The study finding the incidence of chromosomal and genes plasmid-mediated genes (blaOXA-51, blaOXA-23) were reported 13% and 10.1 respectively, it agrees with Mohamed et al. studied in the predominate gene but differs in the incidence, while the rate of blaOXA-51 gene and blaOXA-23 27.8% (10/36) and 2.7% (1/36), respectively [27].

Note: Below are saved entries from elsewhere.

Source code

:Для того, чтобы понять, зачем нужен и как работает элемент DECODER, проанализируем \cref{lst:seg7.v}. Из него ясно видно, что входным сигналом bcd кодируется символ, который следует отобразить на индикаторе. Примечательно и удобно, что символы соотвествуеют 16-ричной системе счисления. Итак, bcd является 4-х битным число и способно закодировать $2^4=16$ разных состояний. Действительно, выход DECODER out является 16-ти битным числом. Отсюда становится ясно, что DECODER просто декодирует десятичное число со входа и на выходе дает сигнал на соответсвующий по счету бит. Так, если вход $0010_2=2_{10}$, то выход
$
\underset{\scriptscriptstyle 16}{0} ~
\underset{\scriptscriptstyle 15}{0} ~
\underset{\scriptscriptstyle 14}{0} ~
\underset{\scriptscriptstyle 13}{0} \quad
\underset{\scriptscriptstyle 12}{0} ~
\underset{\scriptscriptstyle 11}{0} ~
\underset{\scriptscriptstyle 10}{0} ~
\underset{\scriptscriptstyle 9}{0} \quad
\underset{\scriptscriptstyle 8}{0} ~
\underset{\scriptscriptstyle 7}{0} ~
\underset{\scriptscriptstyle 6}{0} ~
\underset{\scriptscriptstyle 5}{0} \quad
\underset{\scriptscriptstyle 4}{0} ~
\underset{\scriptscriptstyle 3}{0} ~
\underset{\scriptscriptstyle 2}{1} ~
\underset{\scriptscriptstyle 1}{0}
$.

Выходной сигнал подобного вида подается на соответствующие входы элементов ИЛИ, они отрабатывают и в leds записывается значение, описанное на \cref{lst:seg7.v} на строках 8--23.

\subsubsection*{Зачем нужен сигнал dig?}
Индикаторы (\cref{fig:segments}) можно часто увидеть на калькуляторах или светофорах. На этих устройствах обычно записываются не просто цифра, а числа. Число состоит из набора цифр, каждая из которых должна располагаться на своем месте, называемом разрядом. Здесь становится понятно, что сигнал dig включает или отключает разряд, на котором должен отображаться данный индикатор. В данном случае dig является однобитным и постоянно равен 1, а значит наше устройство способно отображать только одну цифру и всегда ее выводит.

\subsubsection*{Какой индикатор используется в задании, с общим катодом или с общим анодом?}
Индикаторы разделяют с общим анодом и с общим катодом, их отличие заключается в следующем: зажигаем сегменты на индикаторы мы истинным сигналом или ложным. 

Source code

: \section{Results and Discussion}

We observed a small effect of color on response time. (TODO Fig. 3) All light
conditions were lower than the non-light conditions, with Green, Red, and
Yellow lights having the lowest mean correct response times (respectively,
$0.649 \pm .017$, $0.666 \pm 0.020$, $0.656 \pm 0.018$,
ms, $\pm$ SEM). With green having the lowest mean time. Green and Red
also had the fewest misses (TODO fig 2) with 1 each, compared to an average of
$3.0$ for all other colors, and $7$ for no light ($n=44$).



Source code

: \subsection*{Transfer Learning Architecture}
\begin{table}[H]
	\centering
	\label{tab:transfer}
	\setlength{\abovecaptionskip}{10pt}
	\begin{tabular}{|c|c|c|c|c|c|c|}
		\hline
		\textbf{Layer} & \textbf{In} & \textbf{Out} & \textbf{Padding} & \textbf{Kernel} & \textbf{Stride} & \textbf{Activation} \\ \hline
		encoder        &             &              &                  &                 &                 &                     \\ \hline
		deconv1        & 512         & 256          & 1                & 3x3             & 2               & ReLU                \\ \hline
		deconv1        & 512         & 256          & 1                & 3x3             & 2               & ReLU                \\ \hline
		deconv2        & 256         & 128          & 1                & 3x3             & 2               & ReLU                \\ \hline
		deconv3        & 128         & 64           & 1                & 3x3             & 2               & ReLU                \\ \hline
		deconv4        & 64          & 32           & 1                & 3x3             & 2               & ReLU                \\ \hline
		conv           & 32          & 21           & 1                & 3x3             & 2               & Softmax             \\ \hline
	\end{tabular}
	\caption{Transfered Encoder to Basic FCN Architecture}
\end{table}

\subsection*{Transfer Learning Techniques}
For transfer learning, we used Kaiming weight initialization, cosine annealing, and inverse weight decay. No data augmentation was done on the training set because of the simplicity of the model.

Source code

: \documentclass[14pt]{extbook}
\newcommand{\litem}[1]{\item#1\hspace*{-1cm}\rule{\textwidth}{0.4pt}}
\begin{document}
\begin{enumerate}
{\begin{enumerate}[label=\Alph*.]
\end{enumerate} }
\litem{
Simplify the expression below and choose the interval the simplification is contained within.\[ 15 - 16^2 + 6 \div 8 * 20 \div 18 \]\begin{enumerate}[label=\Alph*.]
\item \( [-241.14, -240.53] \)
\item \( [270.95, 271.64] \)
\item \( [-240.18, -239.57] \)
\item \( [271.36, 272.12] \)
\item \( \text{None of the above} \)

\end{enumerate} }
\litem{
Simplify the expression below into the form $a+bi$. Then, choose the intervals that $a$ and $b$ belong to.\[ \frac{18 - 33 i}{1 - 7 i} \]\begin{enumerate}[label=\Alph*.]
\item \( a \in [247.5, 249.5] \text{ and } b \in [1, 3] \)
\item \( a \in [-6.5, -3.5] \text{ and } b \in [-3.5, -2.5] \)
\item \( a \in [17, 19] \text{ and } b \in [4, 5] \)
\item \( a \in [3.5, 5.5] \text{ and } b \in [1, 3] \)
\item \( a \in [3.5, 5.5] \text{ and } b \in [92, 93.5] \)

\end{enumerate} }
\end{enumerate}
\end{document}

Recently, some strains such as P. Aeruginosa, K. pneumonia, and E. coli appear the chromosomal genes blaOXA-51 and acquired blaOXA-23 gene among CRE these genes that appear only in Acinetobacter species [17] [27]. In this study CR gene (blaOXA-51, blaOXA-23) were found in P. aeruginosa 25% (1/4), K. pneumonia 17% (1/6), S. aureus 14% (3/18), E. coli 8% (3/37), P. mirabilis 10% (1/10) detected only in blaOXA-51 and the frequency of S. aureus in blaOXA-23 was 5% (1/18), although E. coli the predominant isolated, it has the lowest incidence in appearance of chromosomal genes blaOXA-51 among CRE [18] [23]. On the other hand, observed there is no study about these genes among S. aureus. Sample size played major role in the variation of the incidence and percentage between this study and Mohamed et al. study [27].
6. Conclusion
This study has shown a high rate of CR (blaOXA-23 and blaOXA-51) genes among the isolated bacteria collected from GHRDS, the E. coli was the predominant bacteria with the least frequency of blaOXA-23 and blaOXA-51 presence genes than other isolates. This result needs to focus on the higher frequency bacteria to CR gene especially P. aeruginosa and how to treat them without ignoring E. coli.
Study Limitation
This study is limited to imipenem and ertapenem as groups of carbapenem and conducted only in meropenem with third and fourth cephalosporin, and limited to ESBL genes in the detections.